老子認為,幸福的生活必定是個人在生活感受上所表現出來的愉快、愜意、自在的心情,必定是一種愉悅自在的精神狀態。人如果少一些急功近利,就會多一些虛靜逍遙。虛靜則心中無貪欲、無焦慮、無鬱悶,意味著心靈安逸;逍遙則心中無困惑、無怨憎、無惱怒,意味著心情自在歡暢。經常堅持修身養性,讓思緒漫遊在無邊無際的太空,引導意念進入空無狀態,至少會使人在生理上和精神上放鬆,能有效地阻斷那些令人痛苦、損害大腦神經細胞的意識流,有效防止元神的損害,會使人感受到超越性海洋體驗的美妙,會使人看到個人名利的渺小,看淡個人的利害榮辱,從而慢慢地把那些煩惱的事情從腦子裏排除出去,從瑣碎、執著、斤斤計較虛名浮利中解放出來,最終會從壓力以及壓力造成的各種痛苦中徹底擺脫出來。
當然,知足常樂並不是不思進取、無所用心,也不是飽食終日、安於現狀,更不是苦行主義和禁欲主義。零壓力的生活是不存在的,有需要就會有壓力。那種不花費自己的精力,不鞭策自己前進,不發揮自己才能,不去滿足能夠滿足的合理需要的生活肯定也不是最理想的生活。問題的關鍵在於我們到底想要什麼?到底什麼東西對我們的人生來說才是最重要的?幸福的根據在哪裏?老子的偉大就在於他看到了自然的偉大,最早提出了“道法自然”的偉大命題。他認為合乎自然才是幸福的根據。

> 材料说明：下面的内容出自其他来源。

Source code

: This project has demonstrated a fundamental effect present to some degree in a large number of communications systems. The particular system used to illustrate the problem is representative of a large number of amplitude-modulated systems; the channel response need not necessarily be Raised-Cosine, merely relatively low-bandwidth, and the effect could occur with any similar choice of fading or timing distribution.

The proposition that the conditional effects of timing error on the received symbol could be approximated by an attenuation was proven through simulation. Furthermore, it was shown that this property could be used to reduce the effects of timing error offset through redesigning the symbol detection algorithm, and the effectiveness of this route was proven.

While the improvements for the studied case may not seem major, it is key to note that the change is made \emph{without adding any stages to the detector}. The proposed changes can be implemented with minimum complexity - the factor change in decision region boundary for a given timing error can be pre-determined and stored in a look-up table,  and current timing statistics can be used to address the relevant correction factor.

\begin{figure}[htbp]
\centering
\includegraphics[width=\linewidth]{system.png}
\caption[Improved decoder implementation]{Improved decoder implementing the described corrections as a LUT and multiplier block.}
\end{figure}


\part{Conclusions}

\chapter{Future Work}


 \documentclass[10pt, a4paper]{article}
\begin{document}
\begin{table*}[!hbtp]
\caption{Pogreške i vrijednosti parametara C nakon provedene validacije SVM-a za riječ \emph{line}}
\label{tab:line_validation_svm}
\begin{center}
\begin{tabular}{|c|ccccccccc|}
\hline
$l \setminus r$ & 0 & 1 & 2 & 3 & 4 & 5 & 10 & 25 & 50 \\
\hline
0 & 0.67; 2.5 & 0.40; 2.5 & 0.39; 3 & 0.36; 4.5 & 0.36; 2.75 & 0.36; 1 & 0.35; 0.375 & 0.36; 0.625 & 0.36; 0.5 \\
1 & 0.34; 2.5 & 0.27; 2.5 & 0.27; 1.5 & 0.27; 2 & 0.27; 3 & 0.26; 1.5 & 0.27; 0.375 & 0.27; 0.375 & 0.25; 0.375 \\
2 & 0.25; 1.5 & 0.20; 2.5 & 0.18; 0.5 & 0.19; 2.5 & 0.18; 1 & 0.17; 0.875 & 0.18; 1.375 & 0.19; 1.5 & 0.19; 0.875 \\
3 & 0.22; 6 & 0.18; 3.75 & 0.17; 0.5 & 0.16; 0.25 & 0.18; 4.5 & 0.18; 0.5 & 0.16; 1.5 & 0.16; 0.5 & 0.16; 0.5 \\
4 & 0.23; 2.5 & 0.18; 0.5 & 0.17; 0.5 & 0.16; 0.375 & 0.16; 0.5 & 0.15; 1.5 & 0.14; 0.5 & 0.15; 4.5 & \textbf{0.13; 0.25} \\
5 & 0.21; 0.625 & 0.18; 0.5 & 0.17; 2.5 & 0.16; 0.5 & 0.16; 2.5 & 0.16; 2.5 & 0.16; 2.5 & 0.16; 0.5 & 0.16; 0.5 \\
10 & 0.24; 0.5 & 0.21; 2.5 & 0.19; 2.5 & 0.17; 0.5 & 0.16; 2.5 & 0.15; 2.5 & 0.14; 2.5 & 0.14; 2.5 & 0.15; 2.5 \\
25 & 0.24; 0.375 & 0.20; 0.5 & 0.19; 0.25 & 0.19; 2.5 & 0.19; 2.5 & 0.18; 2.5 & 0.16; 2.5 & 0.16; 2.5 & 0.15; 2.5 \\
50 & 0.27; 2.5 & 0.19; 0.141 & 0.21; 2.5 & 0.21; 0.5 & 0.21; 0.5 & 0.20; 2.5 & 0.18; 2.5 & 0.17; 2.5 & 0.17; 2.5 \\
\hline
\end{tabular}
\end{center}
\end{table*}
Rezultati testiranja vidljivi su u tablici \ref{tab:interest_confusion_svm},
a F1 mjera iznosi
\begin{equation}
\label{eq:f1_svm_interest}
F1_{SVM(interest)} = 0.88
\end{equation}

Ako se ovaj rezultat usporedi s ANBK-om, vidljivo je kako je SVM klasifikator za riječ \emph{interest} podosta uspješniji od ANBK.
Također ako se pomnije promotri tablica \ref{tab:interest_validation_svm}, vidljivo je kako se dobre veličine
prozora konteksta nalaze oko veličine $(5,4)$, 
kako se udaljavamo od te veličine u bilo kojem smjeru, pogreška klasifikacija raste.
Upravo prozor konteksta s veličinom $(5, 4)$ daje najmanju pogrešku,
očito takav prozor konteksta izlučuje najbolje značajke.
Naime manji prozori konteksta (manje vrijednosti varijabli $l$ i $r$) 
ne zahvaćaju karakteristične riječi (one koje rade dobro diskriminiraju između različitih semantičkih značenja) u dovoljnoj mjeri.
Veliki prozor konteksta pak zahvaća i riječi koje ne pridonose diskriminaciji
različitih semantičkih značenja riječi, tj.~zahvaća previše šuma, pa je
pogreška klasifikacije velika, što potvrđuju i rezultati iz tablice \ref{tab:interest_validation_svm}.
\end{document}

佛教興起之前,印度盛行苦行主義,虔誠的教徒往往通過各種各樣近乎於自我虐待的苦行修煉方式追求靈魂得救。他們刻意忍受饑餓、焦渴、炎熱、寒冷以及蚊蟲叮咬的折磨。有的人經常坐在烈日下暴曬,有的人晚上躺在釘子做的床上睡覺,有的人把自己倒掛在樹上長達數小時之久,等等。他們用以折磨自己的手段比息烽集中營國民黨特務對付共產黨的酷刑還多。在中世紀的歐洲,人被看成是一種生而有罪的墮落的生物,必須不斷懲罰自己才能拯救自己。這顯然是對自然意圖的誤解。在老子看來,一切違背自然規律的行為都是錯誤的。自然界是一個有機大整體,人是這個有機大整體的組成部分,人的生活應該按照自然的規定性滿足人的自然需要。求樂避苦是人的自然本性,饑餓則進食,幹渴則飲水,困頓則睡眠,天經地義。苦行主義和禁欲主義無異於緣木求魚。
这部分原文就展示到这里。